** Action item **
Only the number is wanted: how many lines in the data contain "AERONAUTICA"?

BEGIN Data for review

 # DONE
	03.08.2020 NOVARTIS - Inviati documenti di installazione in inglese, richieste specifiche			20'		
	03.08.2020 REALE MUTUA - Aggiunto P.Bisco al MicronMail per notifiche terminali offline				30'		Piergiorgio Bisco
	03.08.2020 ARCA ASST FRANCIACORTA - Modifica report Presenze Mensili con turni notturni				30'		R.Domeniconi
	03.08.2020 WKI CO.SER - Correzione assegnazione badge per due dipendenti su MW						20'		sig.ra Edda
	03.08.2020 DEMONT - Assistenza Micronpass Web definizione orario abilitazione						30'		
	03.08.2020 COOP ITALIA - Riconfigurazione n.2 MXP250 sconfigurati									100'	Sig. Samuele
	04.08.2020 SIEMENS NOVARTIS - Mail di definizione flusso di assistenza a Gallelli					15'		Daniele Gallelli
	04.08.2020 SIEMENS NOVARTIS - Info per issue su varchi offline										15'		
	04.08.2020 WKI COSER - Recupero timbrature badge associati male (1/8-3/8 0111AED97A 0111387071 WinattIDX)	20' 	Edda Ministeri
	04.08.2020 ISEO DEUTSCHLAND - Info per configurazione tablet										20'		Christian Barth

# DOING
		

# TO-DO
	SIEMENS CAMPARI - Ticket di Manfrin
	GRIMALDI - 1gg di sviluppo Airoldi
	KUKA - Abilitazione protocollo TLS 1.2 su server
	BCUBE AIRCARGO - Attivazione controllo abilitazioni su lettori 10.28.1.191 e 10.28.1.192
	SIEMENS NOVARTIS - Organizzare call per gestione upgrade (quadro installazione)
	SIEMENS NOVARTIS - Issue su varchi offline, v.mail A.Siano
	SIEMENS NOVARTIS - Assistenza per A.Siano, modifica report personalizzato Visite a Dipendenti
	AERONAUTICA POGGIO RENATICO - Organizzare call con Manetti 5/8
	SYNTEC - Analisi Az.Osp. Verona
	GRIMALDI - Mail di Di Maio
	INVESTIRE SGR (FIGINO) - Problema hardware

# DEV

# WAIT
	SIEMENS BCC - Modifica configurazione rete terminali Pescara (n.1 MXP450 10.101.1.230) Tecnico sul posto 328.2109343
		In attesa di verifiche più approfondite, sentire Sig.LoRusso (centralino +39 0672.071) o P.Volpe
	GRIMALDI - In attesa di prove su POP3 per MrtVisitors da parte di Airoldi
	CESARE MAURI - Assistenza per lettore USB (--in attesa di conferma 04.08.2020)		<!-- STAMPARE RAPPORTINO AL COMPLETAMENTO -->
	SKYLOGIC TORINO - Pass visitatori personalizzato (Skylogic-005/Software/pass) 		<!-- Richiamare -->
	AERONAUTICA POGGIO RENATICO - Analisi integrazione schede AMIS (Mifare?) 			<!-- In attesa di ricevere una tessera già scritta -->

END Data for review
BEGIN Data for review

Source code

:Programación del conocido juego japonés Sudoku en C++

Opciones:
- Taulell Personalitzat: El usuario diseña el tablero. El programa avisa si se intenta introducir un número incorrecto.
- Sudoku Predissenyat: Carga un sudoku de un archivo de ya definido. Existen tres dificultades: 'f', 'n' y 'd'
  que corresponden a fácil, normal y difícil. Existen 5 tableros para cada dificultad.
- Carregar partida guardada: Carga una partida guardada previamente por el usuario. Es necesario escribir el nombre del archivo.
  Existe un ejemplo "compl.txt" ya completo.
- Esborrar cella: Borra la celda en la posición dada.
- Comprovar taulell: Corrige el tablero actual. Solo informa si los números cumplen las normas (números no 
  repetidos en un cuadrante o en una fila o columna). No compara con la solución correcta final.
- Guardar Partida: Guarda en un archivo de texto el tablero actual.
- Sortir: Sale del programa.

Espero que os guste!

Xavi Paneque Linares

END Data for review

** Expected answer **
2